Pentagon watchdog finds no misconduct in flawed Afghan airstrike

An independent Pentagon review has concluded that the US drone strike that killed innocent Kabul civilians and children in the final days of the Afghanistan war was not caused by misconduct or negligence, and does not recommend any disciplinary action.

The review, conducted by Air Force Lieutenant General Sami Said, found that there were failures in communication and in the process of identifying and confirming the target of the bombing. Said concluded that the wrong attack occurred despite prudent measures to prevent civilian deaths.

“I found that given the information they had and the analysis they did, I understand that they came to the wrong conclusion, but … was it reasonable to conclude what they concluded based on what they had? It was not unreasonable. It just turned out to be wrong, ”Said said. He is the inspector general of the Air Force and is considered independent, as he had no direct connection to operations in Afghanistan.

His review said the drone strike should be viewed in the context of the moment, as US forces under strain were being inundated with information about threats to troops and civilians at Kabul airport, just days after a deadly suicide bombing. . Thousands of Afghans swarmed the airport, trying to leave the country after the Taliban takeover.

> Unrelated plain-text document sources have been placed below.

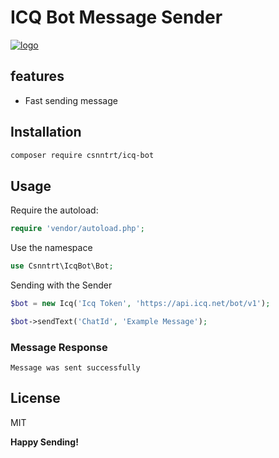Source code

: # ICQ Bot Message Sender

[![logo](https://icq.com/botapi/res/logo_icq_new.png)](https://icq.com/)
## features

- Fast sending message

## Installation

```sh
composer require csnntrt/icq-bot
```

## Usage

Require the autoload:

```php
require 'vendor/autoload.php';
```

Use the namespace

```php
use Csnntrt\IcqBot\Bot;
```

Sending with the Sender

```php
$bot = new Icq('Icq Token', 'https://api.icq.net/bot/v1');

$bot->sendText('ChatId', 'Example Message');
```

### Message Response
```
Message was sent successfully
```

## License

MIT

**Happy Sending!**
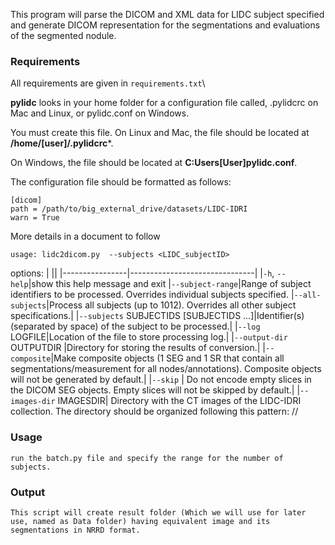 This program will parse the DICOM and XML data for LIDC subject specified and generate DICOM representation for the segmentations and evaluations of the segmented nodule.


### Requirements
All requirements are given in ```requirements.txt```\

**pylidc** looks in your home folder for a configuration file called, .pylidcrc on Mac and Linux, or pylidc.conf on Windows. 

You must create this file. On Linux and Mac, the file should be located at **/home/[user]/.pylidcrc***. 

On Windows, the file should be located at **C:Users[User]pylidc.conf**.

The configuration file should be formatted as follows:
```
[dicom]
path = /path/to/big_external_drive/datasets/LIDC-IDRI
warn = True
```

More details in a document to follow

`usage: lidc2dicom.py  --subjects <LIDC_subjectID>`

options:
|                ||
|----------------|-------------------------------|
|`-h`, `--help`|show this help message and exit
|`--subject-range`|Range of subject identifiers to be processed. Overrides individual subjects specified.
|`--all-subjects`|Process all subjects (up to 1012). Overrides all other subject specifications.|
|`--subjects` SUBJECTIDS [SUBJECTIDS ...]|Identifier(s) (separated by space) of the subject to be processed.|
|`--log` LOGFILE|Location of the file to store processing log.|
|`--output-dir` OUTPUTDIR |Directory for storing the results of conversion.|
|`--composite`|Make composite objects (1 SEG and 1 SR that contain all segmentations/measurement for all nodes/annotations). Composite objects will not be generated by default.|
|`--skip`  | Do not encode empty slices in the DICOM SEG objects. Empty slices will not be skipped by default.|
|`--images-dir` IMAGESDIR| Directory with the CT images of the LIDC-IDRI collection. The directory should be organized following this pattern:
                    <subject ID>/<study UID>/<series UID>

            

### Usage
```
run the batch.py file and specify the range for the number of subjects.
```

### Output
```
This script will create result folder (Which we will use for later use, named as Data folder) having equivalent image and its segmentations in NRRD format.
```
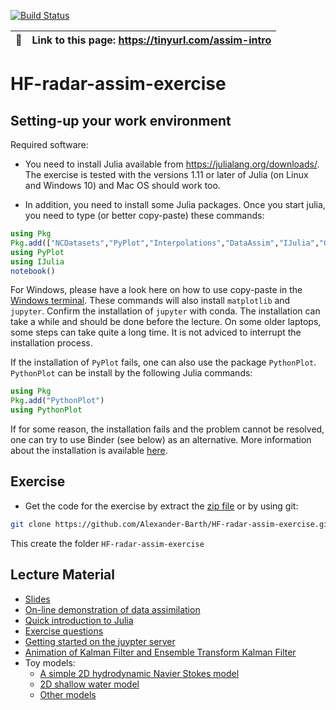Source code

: [![Build Status](https://github.com/Alexander-Barth/HF-radar-assim-exercise/workflows/CI/badge.svg)](https://github.com/Alexander-Barth/HF-radar-assim-exercise/actions)

| :memo:        | Link to this page: https://tinyurl.com/assim-intro      |
|---------------|:------------------------|




# HF-radar-assim-exercise

## Setting-up your work environment

Required software:

* You need to install Julia available from https://julialang.org/downloads/. The exercise is tested with the versions 1.11 or later of Julia (on Linux and Windows 10) and Mac OS should work too.
  
* In addition, you need to install some Julia packages. Once you start julia, you need to type (or better copy-paste) these commands:

```julia
using Pkg
Pkg.add(["NCDatasets","PyPlot","Interpolations","DataAssim","IJulia","GeoMapping"])
using PyPlot
using IJulia
notebook()
```

For Windows, please have a look here on how to use copy-paste in the [Windows terminal](https://bonkersabouttech.com/how-to-copy-and-paste-in-cmd/).
These commands will also install `matplotlib` and `jupyter`.
Confirm the installation of `jupyter` with conda. The installation can take a while and should be done before the lecture.
On some older laptops, some steps can take quite a long time. It is not adviced to interrupt the installation process.

If the installation of `PyPlot` fails, one can also use the package `PythonPlot`. 
`PythonPlot` can be install by the following Julia commands:

```julia
using Pkg
Pkg.add("PythonPlot")
using PythonPlot
```



If for some reason, the installation fails and the problem cannot be resolved, one can try to use Binder (see below) as an alternative.
More information about the installation is available [here](https://github.com/gher-ulg/Documentation/wiki/Installing-Julia).


## Exercise

* Get the code for the exercise by extract the [zip file](https://github.com/Alexander-Barth/HF-radar-assim-exercise/archive/master.zip) or by using git:

```bash
git clone https://github.com/Alexander-Barth/HF-radar-assim-exercise.git
```

This create the folder `HF-radar-assim-exercise`

## Lecture Material

* [Slides](https://data-assimilation.net/upload/Alex/Lecture/AssimLecture/assim_lecture_ogcb.pdf) 
* [On-line demonstration of data assimilation](http://www.data-assimilation.net/Tools/AssimDemo/)
* [Quick introduction to Julia](Julia.md)
* [Exercise questions](https://alexander-barth.github.io/HF-radar-assim-exercise/slides/)
* [Getting started on the juypter server](https://docs.google.com/presentation/d/1qBH95xkFxUFutUVEEatxDe__i0_vWlRqIYQoJuYj3mk/edit#slide=id.p)
* [Animation of Kalman Filter and Ensemble Transform Kalman Filter](https://github.com/Alexander-Barth/DataAssim.jl)
* Toy models:
    * [A simple 2D hydrodynamic Navier Stokes model](https://alexander-barth.github.io/FluidSimDemo-WebAssembly/)
    * [2D shallow water model](https://alexander-barth.github.io/FluidSimDemo-WebAssembly/ShallowWater/)
    * [Other models](https://alexander-barth.github.io/FluidSimDemo-WebAssembly/all_models.html)

<!--  LocalWords:  assim caen sudo julia NetCDF PyPlot IJulia el cd
 -->
<!--  LocalWords:  mkdir wget emacs EOF setq alist jl dir
 -->
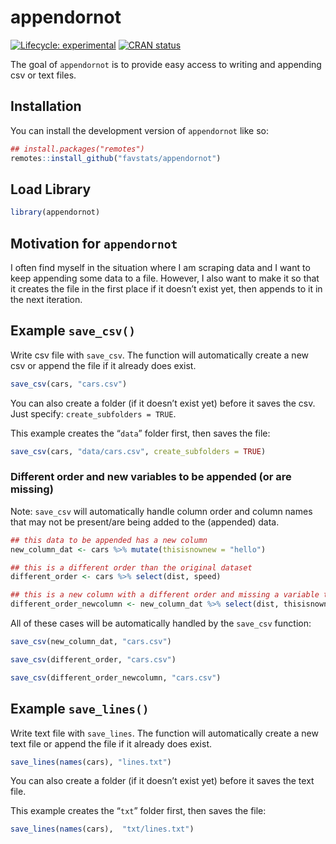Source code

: 
<!-- README.md is generated from README.Rmd. Please edit that file -->

# appendornot

<!-- badges: start -->

[![Lifecycle:
experimental](https://img.shields.io/badge/lifecycle-experimental-orange.svg)](https://lifecycle.r-lib.org/articles/stages.html#experimental)
[![CRAN
status](https://www.r-pkg.org/badges/version/appendornot)](https://CRAN.R-project.org/package=appendornot)
<!-- badges: end -->

The goal of `appendornot` is to provide easy access to writing and
appending csv or text files.

## Installation

You can install the development version of `appendornot` like so:

``` r
## install.packages("remotes")
remotes::install_github("favstats/appendornot")
```

## Load Library

``` r
library(appendornot)
```

## Motivation for `appendornot`

I often find myself in the situation where I am scraping data and I want
to keep appending some data to a file. However, I also want to make it
so that it creates the file in the first place if it doesn’t exist yet,
then appends to it in the next iteration.

## Example `save_csv()`

Write csv file with `save_csv`. The function will automatically create a
new csv or append the file if it already does exist.

``` r
save_csv(cars, "cars.csv")
```

You can also create a folder (if it doesn’t exist yet) before it saves
the csv. Just specify: `create_subfolders = TRUE`.

This example creates the “`data`” folder first, then saves the file:

``` r
save_csv(cars, "data/cars.csv", create_subfolders = TRUE)
```

### Different order and new variables to be appended (or are missing)

Note: `save_csv` will automatically handle column order and column names
that may not be present/are being added to the (appended) data.

``` r
## this data to be appended has a new column 
new_column_dat <- cars %>% mutate(thisisnownew = "hello")

## this is a different order than the original dataset
different_order <- cars %>% select(dist, speed)

## this is a new column with a different order and missing a variable that is already there
different_order_newcolumn <- new_column_dat %>% select(dist, thisisnownew)
```

All of these cases will be automatically handled by the `save_csv`
function:

``` r
save_csv(new_column_dat, "cars.csv")
```

``` r
save_csv(different_order, "cars.csv")
```

``` r
save_csv(different_order_newcolumn, "cars.csv")
```

## Example `save_lines()`

Write text file with `save_lines`. The function will automatically
create a new text file or append the file if it already does exist.

``` r
save_lines(names(cars), "lines.txt")
```

You can also create a folder (if it doesn’t exist yet) before it saves
the text file.

This example creates the “`txt`” folder first, then saves the file:

``` r
save_lines(names(cars),  "txt/lines.txt")
```
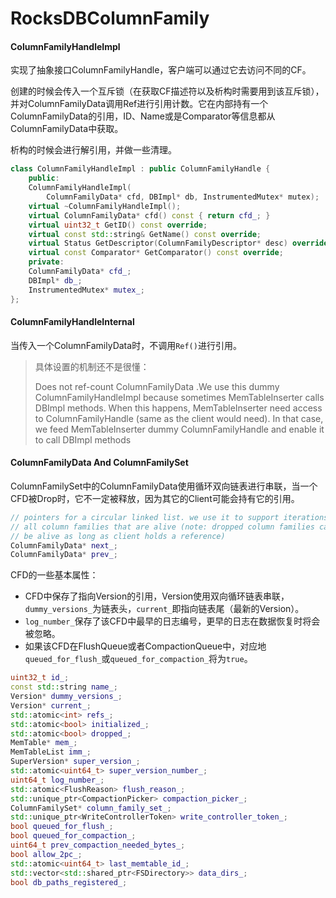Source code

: # RocksDBColumnFamily

#### ColumnFamilyHandleImpl

实现了抽象接口ColumnFamilyHandle，客户端可以通过它去访问不同的CF。

创建的时候会传入一个互斥锁（在获取CF描述符以及析构时需要用到该互斥锁），并对ColumnFamilyData调用Ref进行引用计数。它在内部持有一个ColumnFamilyData的引用，ID、Name或是Comparator等信息都从ColumnFamilyData中获取。

析构的时候会进行解引用，并做一些清理。

```cpp
class ColumnFamilyHandleImpl : public ColumnFamilyHandle {
    public:
    ColumnFamilyHandleImpl(
        ColumnFamilyData* cfd, DBImpl* db, InstrumentedMutex* mutex);
    virtual ~ColumnFamilyHandleImpl();
    virtual ColumnFamilyData* cfd() const { return cfd_; }
    virtual uint32_t GetID() const override;
    virtual const std::string& GetName() const override;
    virtual Status GetDescriptor(ColumnFamilyDescriptor* desc) override;
    virtual const Comparator* GetComparator() const override;
    private:
    ColumnFamilyData* cfd_;
    DBImpl* db_;
    InstrumentedMutex* mutex_;
};
```

#### ColumnFamilyHandleInternal

当传入一个ColumnFamilyData时，不调用`Ref()`进行引用。

> 具体设置的机制还不是很懂：
>
> Does not ref-count ColumnFamilyData .We use this dummy ColumnFamilyHandleImpl because sometimes MemTableInserter  calls DBImpl methods. When this happens, MemTableInserter need access to ColumnFamilyHandle (same as the client would need). In that case, we feed MemTableInserter dummy ColumnFamilyHandle and enable it to call DBImpl methods

#### ColumnFamilyData And ColumnFamilySet

ColumnFamilySet中的ColumnFamilyData使用循环双向链表进行串联，当一个CFD被Drop时，它不一定被释放，因为其它的Client可能会持有它的引用。

```cpp
// pointers for a circular linked list. we use it to support iterations over
// all column families that are alive (note: dropped column families can also
// be alive as long as client holds a reference)
ColumnFamilyData* next_;
ColumnFamilyData* prev_;
```

CFD的一些基本属性：

- CFD中保存了指向Version的引用，Version使用双向循环链表串联，`dummy_versions_`为链表头，`current_`即指向链表尾（最新的Version）。
- `log_number_`保存了该CFD中最早的日志编号，更早的日志在数据恢复时将会被忽略。
- 如果该CFD在FlushQueue或者CompactionQueue中，对应地`queued_for_flush_`或`queued_for_compaction_`将为`true`。

```cpp
uint32_t id_;
const std::string name_;
Version* dummy_versions_;
Version* current_;
std::atomic<int> refs_;
std::atomic<bool> initialized_;
std::atomic<bool> dropped_;
MemTable* mem_;
MemTableList imm_;
SuperVersion* super_version_;
std::atomic<uint64_t> super_version_number_;
uint64_t log_number_;
std::atomic<FlushReason> flush_reason_;
std::unique_ptr<CompactionPicker> compaction_picker_;
ColumnFamilySet* column_family_set_;
std::unique_ptr<WriteControllerToken> write_controller_token_;
bool queued_for_flush_;
bool queued_for_compaction_;
uint64_t prev_compaction_needed_bytes_;
bool allow_2pc_;
std::atomic<uint64_t> last_memtable_id_;
std::vector<std::shared_ptr<FSDirectory>> data_dirs_;
bool db_paths_registered_;
```





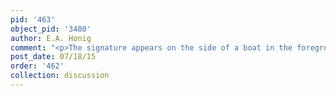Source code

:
 ```yaml
---
pid: '463'
object_pid: '3480'
author: E.A. Honig
comment: "<p>The signature appears on the side of a boat in the foreground.</p>\n"
post_date: 07/18/15
order: '462'
collection: discussion
---
```

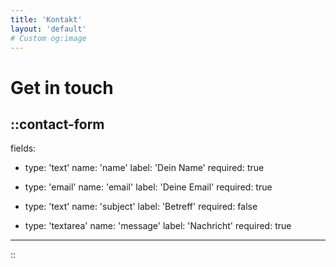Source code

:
 ```yaml
---
title: 'Kontakt'
layout: 'default'
# Custom og:image
---
```


# Get in touch

::contact-form
---
fields:
  - type: 'text'
    name: 'name'
    label: 'Dein Name'
    required: true

  - type: 'email'
    name: 'email'
    label: 'Deine Email'
    required: true

  - type: 'text'
    name: 'subject'
    label: 'Betreff'
    required: false

  - type: 'textarea'
    name: 'message'
    label: 'Nachricht'
    required: true
---
::
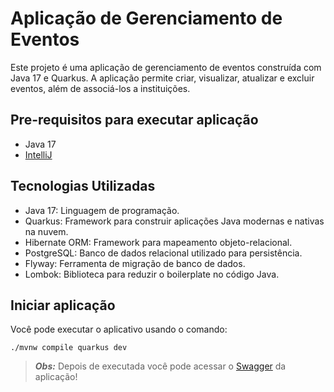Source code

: # Aplicação de Gerenciamento de Eventos

Este projeto é uma aplicação de gerenciamento de eventos construída com Java 17 e Quarkus. A aplicação permite criar, visualizar, atualizar e excluir eventos, além de associá-los a instituições.

## Pre-requisitos para executar aplicação
* Java 17
* [IntelliJ](https://www.jetbrains.com/idea/download/#section=linux)

## Tecnologias Utilizadas
* Java 17: Linguagem de programação.
* Quarkus: Framework para construir aplicações Java modernas e nativas na nuvem.
* Hibernate ORM: Framework para mapeamento objeto-relacional.
* PostgreSQL: Banco de dados relacional utilizado para persistência.
* Flyway: Ferramenta de migração de banco de dados.
* Lombok: Biblioteca para reduzir o boilerplate no código Java.

## Iniciar aplicação

Você pode executar o aplicativo usando o comando:

```shell script
./mvnw compile quarkus dev
```

> **_Obs:_**  Depois de executada você pode acessar o [Swagger](http://localhost:8080/q/dev/) da aplicação!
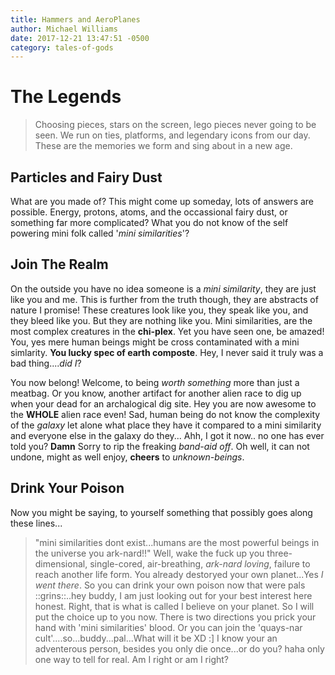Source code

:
 ```yaml
---
title: Hammers and AeroPlanes
author: Michael Williams
date: 2017-12-21 13:47:51 -0500
category: tales-of-gods
---
```

# The Legends

> Choosing pieces, stars on the screen, lego pieces never going to be seen. We run on ties, platforms, and legendary icons from our day. These are the memories we form and sing about in a new age.

## Particles and Fairy Dust

What are you made of? This might come up someday, lots of answers are possible. Energy, protons, atoms, and the occassional fairy dust, or something far more complicated? What you do not know of the self powering mini folk called '_mini similarities_'?

## Join The Realm

On the outside you have no idea someone is a _mini similarity_, they are just like you and me. This is further from the truth though, they are abstracts of nature I promise! These creatures look like you, they speak like you, and they bleed like you. But they are nothing like you. Mini similarities, are the most complex creatures in the **chi-plex**. Yet you have seen one, be amazed! You, yes mere human beings might be cross contaminated with a mini simlarity. **You lucky spec of earth composte**. Hey, I never said it truly was a bad thing...._did I_?

You now belong! Welcome, to being _worth something_ more than just a meatbag. Or you know, another artifact for another alien race to dig up when your dead for an archalogical dig site. Hey you are now awesome to the **WHOLE** alien race even! Sad, human being do not know the complexity of the _galaxy_ let alone what place they have it compared to a mini similarity and everyone else in the galaxy do they... Ahh, I got it now.. no one has ever told you? **Damn** Sorry to rip the freaking _band-aid off_. Oh well, it can not undone, might as well enjoy, **cheers** to _unknown-beings_.

## Drink Your Poison

Now you might be saying, to yourself something that possibly goes along these lines...
> "mini similarities dont exist...humans are the most powerful beings in the universe you ark-nard!!"
Well, wake the fuck up you three-dimensional, single-cored, air-breathing, _ark-nard loving_, failure to reach another life form. You already destoryed your own planet...Yes _I went there_. So you can drink your own poison now that were pals ::grins::..hey buddy, I am just looking out for your best interest here honest. Right, that is what is called I believe on your planet. So I will put the choice up to you now. There is two directions you prick your hand with 'mini similarities' blood. Or you can join the 'quays-nar cult'....so...buddy...pal...What will it be XD :] I know your an adventerous person, besides you only die once...or do you? haha only one way to tell for real. Am I right or am I right?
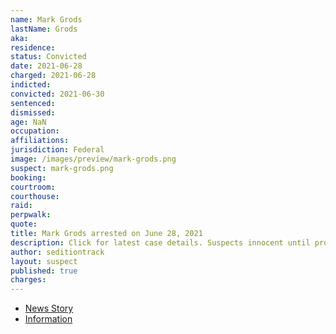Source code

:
 ```yaml
---
name: Mark Grods
lastName: Grods
aka:
residence:
status: Convicted
date: 2021-06-28
charged: 2021-06-28
indicted:
convicted: 2021-06-30
sentenced:
dismissed:
age: NaN
occupation:
affiliations:
jurisdiction: Federal
image: /images/preview/mark-grods.png
suspect: mark-grods.png
booking:
courtroom:
courthouse:
raid:
perpwalk:
quote:
title: Mark Grods arrested on June 28, 2021
description: Click for latest case details. Suspects innocent until proven guilty.
author: seditiontrack
layout: suspect
published: true
charges:
---
```


- [News Story](https://www.huffpost.com/entry/mark-grods-oath-keeper-capitol-attack-trump_n_60dc7417e4b058eea49d79ad)
- [Information](/filings/mark-grods.pdf)
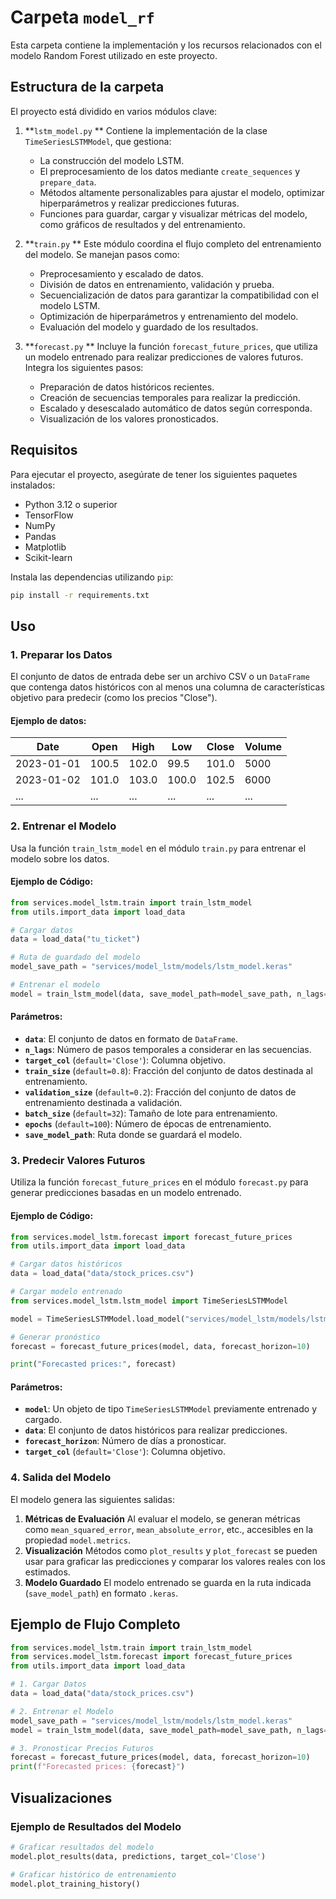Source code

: # Carpeta `model_rf`

Esta carpeta contiene la implementación y los recursos relacionados con el modelo Random Forest utilizado en este proyecto.

## Estructura de la carpeta

El proyecto está dividido en varios módulos clave:


1. **`lstm_model.py` **
Contiene la implementación de la clase `TimeSeriesLSTMModel`, que gestiona:
    - La construcción del modelo LSTM.
    - El preprocesamiento de los datos mediante `create_sequences` y `prepare_data`.
    - Métodos altamente personalizables para ajustar el modelo, optimizar hiperparámetros y realizar predicciones futuras.
    - Funciones para guardar, cargar y visualizar métricas del modelo, como gráficos de resultados y del entrenamiento.

2. **`train.py` **
Este módulo coordina el flujo completo del entrenamiento del modelo. Se manejan pasos como:
    - Preprocesamiento y escalado de datos.
    - División de datos en entrenamiento, validación y prueba.
    - Secuencialización de datos para garantizar la compatibilidad con el modelo LSTM.
    - Optimización de hiperparámetros y entrenamiento del modelo.
    - Evaluación del modelo y guardado de los resultados.

3. **`forecast.py` **
Incluye la función `forecast_future_prices`, que utiliza un modelo entrenado para realizar predicciones de valores futuros. Integra los siguientes pasos:
    - Preparación de datos históricos recientes.
    - Creación de secuencias temporales para realizar la predicción.
    - Escalado y desescalado automático de datos según corresponda.
    - Visualización de los valores pronosticados.

## Requisitos
Para ejecutar el proyecto, asegúrate de tener los siguientes paquetes instalados:
- Python 3.12 o superior
- TensorFlow
- NumPy
- Pandas
- Matplotlib
- Scikit-learn

Instala las dependencias utilizando `pip`:
``` bash
pip install -r requirements.txt
```
## Uso
### 1. Preparar los Datos
El conjunto de datos de entrada debe ser un archivo CSV o un `DataFrame` que contenga datos históricos con al menos una columna de características objetivo para predecir (como los precios "Close").
#### Ejemplo de datos:

| Date | Open | High | Low | Close | Volume |
| --- | --- | --- | --- | --- | --- |
| 2023-01-01 | 100.5 | 102.0 | 99.5 | 101.0 | 5000 |
| 2023-01-02 | 101.0 | 103.0 | 100.0 | 102.5 | 6000 |
| ... | ... | ... | ... | ... | ... |
### 2. Entrenar el Modelo
Usa la función `train_lstm_model` en el módulo `train.py` para entrenar el modelo sobre los datos.
#### Ejemplo de Código:
``` python
from services.model_lstm.train import train_lstm_model
from utils.import_data import load_data

# Cargar datos
data = load_data("tu_ticket")

# Ruta de guardado del modelo
model_save_path = "services/model_lstm/models/lstm_model.keras"

# Entrenar el modelo
model = train_lstm_model(data, save_model_path=model_save_path, n_lags=10)
```
#### Parámetros:
- **`data`**: El conjunto de datos en formato de `DataFrame`.
- **`n_lags`**: Número de pasos temporales a considerar en las secuencias.
- **`target_col`** (`default='Close'`): Columna objetivo.
- **`train_size`** (`default=0.8`): Fracción del conjunto de datos destinada al entrenamiento.
- **`validation_size`** (`default=0.2`): Fracción del conjunto de datos de entrenamiento destinada a validación.
- **`batch_size`** (`default=32`): Tamaño de lote para entrenamiento.
- **`epochs`** (`default=100`): Número de épocas de entrenamiento.
- **`save_model_path`**: Ruta donde se guardará el modelo.

### 3. Predecir Valores Futuros
Utiliza la función `forecast_future_prices` en el módulo `forecast.py` para generar predicciones basadas en un modelo entrenado.
#### Ejemplo de Código:
``` python
from services.model_lstm.forecast import forecast_future_prices
from utils.import_data import load_data

# Cargar datos históricos
data = load_data("data/stock_prices.csv")

# Cargar modelo entrenado
from services.model_lstm.lstm_model import TimeSeriesLSTMModel

model = TimeSeriesLSTMModel.load_model("services/model_lstm/models/lstm_model.keras")

# Generar pronóstico
forecast = forecast_future_prices(model, data, forecast_horizon=10)

print("Forecasted prices:", forecast)
```
#### Parámetros:
- **`model`**: Un objeto de tipo `TimeSeriesLSTMModel` previamente entrenado y cargado.
- **`data`**: El conjunto de datos históricos para realizar predicciones.
- **`forecast_horizon`**: Número de días a pronosticar.
- **`target_col`** (`default='Close'`): Columna objetivo.

### 4. Salida del Modelo
El modelo genera las siguientes salidas:
1. **Métricas de Evaluación**
Al evaluar el modelo, se generan métricas como `mean_squared_error`, `mean_absolute_error`, etc., accesibles en la propiedad `model.metrics`.
2. **Visualización**
Métodos como `plot_results` y `plot_forecast` se pueden usar para graficar las predicciones y comparar los valores reales con los estimados.
3. **Modelo Guardado**
El modelo entrenado se guarda en la ruta indicada (`save_model_path`) en formato `.keras`.

## Ejemplo de Flujo Completo
``` python
from services.model_lstm.train import train_lstm_model
from services.model_lstm.forecast import forecast_future_prices
from utils.import_data import load_data

# 1. Cargar Datos
data = load_data("data/stock_prices.csv")

# 2. Entrenar el Modelo
model_save_path = "services/model_lstm/models/lstm_model.keras"
model = train_lstm_model(data, save_model_path=model_save_path, n_lags=10)

# 3. Pronosticar Precios Futuros
forecast = forecast_future_prices(model, data, forecast_horizon=10)
print(f"Forecasted prices: {forecast}")
```
## Visualizaciones
### Ejemplo de Resultados del Modelo
``` python
# Graficar resultados del modelo
model.plot_results(data, predictions, target_col='Close')

# Graficar histórico de entrenamiento
model.plot_training_history()
```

Said found that better communication between those who made the decision to strike and other support personnel might have raised more questions about the bombing, but in the end, it may not have prevented it.

Said was asked to investigate the Aug. 29 drone attack on a white Toyota Corolla sedan, which killed Zemerai Ahmadi and nine family members, including seven children. Ahmadi, 37, was a former employee of an American humanitarian organization.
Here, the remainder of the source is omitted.